The Way We Get By
Chapitre 13 : She's the tear in my heart [Take me higher Than I've ever been}
3006 mots, Catégorie: T
Dernière mise à jour 20/01/2026 11:19
Lip’ se réveille et la première chose dont il se rend compte est le fait qu’il y a une personne dans ses bras, dans son lit. Ou plutôt qu’il est dans un lit qu’il a prêté à une certaine jeune femme. Il n’a pas encore ouvert les yeux que ses lèvres s’étirent déjà dans un sourire.
Ils étaient rentrés tard. Les baisers avaient eu le goût du vin et de nicotine. Les mains étaient restées fermement sur les hanches et dans la nuque de l’autre. Il l’avait laissée commencer à monter les escaliers, sourire aux lèvres, prêt à dormir une nouvelle fois sur le canapé, avant qu’elle ne lui tende la main pour le faire monter avec elle.
Son bras se serre contre le ventre de la jeune femme, la faisant geindre légèrement dans son sommeil. Il tait son pouffement, ses lèvres contre la peau blanche de sa nuque. Une main serre la sienne.
« Hey. » fait-il doucement.
Elle ne fait qu’un son en réponse, mais sa tête se tourne légèrement vers lui dans un effort, encore endormi, de lui faire face.
« Café ? » continue-t-il sur le même ton.
Cette fois, elle acquiesce et laisse tomber l’idée de faire un effort, sa tête retombant sur l’oreiller qu’ils ont partagé durant la nuit.

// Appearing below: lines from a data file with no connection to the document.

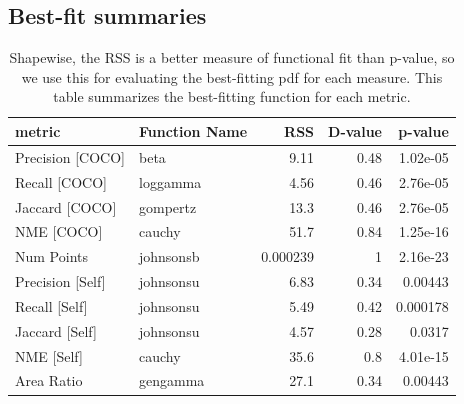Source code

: \documentclass[12pt]{article}
\begin{document}
\newpage
\begin{appendices}
\section{Best-fit summaries}
\begin{table}[ht]
\centering
\begin{tabular}{llrrr}
\hline
 metric           & Function Name   &       RSS &   D-value &   p-value \\
\hline
 Precision [COCO] & beta            &  9.11     &      0.48 &  1.02e-05 \\
 Recall [COCO]    & loggamma        &  4.56     &      0.46 &  2.76e-05 \\
 Jaccard [COCO]   & gompertz        & 13.3      &      0.46 &  2.76e-05 \\
 NME [COCO]       & cauchy          & 51.7      &      0.84 &  1.25e-16 \\
 Num Points       & johnsonsb       &  0.000239 &      1    &  2.16e-23 \\
 Precision [Self] & johnsonsu       &  6.83     &      0.34 &  0.00443  \\
 Recall [Self]    & johnsonsu       &  5.49     &      0.42 &  0.000178 \\
 Jaccard [Self]   & johnsonsu       &  4.57     &      0.28 &  0.0317   \\
 NME [Self]       & cauchy          & 35.6      &      0.8  &  4.01e-15 \\
 Area Ratio       & gengamma        & 27.1      &      0.34 &  0.00443  \\
\hline
\end{tabular}
\caption{Shapewise, the RSS is a better measure of functional fit than p-value, so we use this for evaluating the best-fitting pdf for each measure. This table summarizes the best-fitting function for each metric.}
\label{overall_best_fits}
\end{table}


\end{appendices}
\end{document}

Il ricane, une bouffée de tendresse lui dévorant l’estomac et la poitrine. Il lui embrasse le dessous de sa mâchoire et la lâche, regrettant déjà son idée d’aller chercher de quoi les substanter à la place de juste rester là, près d’elle.

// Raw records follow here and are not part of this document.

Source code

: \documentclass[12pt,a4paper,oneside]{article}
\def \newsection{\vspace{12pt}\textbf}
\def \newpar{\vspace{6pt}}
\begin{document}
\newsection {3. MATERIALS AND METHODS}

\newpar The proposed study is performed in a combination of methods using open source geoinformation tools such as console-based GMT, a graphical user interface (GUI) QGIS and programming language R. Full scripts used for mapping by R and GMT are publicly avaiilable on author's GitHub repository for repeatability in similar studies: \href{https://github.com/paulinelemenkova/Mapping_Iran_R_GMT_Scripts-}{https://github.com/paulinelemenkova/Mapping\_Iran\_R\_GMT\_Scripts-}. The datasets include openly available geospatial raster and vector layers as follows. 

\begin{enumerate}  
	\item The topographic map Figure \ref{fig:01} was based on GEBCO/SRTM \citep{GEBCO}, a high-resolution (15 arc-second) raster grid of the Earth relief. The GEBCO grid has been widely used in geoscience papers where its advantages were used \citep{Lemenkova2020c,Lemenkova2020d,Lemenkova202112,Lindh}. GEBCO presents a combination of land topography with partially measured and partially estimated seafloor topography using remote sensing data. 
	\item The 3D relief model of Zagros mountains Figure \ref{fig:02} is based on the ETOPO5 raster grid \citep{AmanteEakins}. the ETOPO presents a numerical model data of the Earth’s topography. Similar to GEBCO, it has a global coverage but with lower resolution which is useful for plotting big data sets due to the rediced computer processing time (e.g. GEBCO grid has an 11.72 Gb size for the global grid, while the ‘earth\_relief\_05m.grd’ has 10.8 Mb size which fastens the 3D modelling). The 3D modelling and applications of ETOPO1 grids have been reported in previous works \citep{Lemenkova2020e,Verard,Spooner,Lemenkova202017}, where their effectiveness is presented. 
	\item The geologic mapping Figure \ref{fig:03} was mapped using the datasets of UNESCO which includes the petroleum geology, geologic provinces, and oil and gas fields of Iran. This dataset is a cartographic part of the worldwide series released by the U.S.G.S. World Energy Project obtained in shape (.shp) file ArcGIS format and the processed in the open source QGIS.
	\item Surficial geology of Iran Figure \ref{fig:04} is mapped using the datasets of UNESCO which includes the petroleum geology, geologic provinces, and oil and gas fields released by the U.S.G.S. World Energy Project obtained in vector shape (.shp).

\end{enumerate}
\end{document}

Quand il descend, Ian le regarde par dessus son propre mug avec un air espiègle. Ils partagent un regard, un sourire, mais aucun mot, alors que le plus vieux des frères Gallagher prépare deux mugs – l’un avec un sucre, l’autre avec du lait -, et remonte dans la maison encore silencieuse.
Elle est assise contre le mur quand il ouvre la porte, son t-shirt trop grand pour elle tombant de son épaule gauche. Il pourrait se laisser dévorer à l’instant, il n’en aurait cure.
Mandy sourit, ses deux mains se levant pour attraper la tasse et il s’assoit prêt d’elle alors qu’elle commence à boire son breuvage chaud. Une fois la première gorgée avalée, elle se tourne vers lui et l’embrasse.
« Hey. » dit-elle simplement, souriante.
Lip’ a l’impression de mourir et renaître de manière sans fin à ce sourire qu’il n’a pas vu depuis des années.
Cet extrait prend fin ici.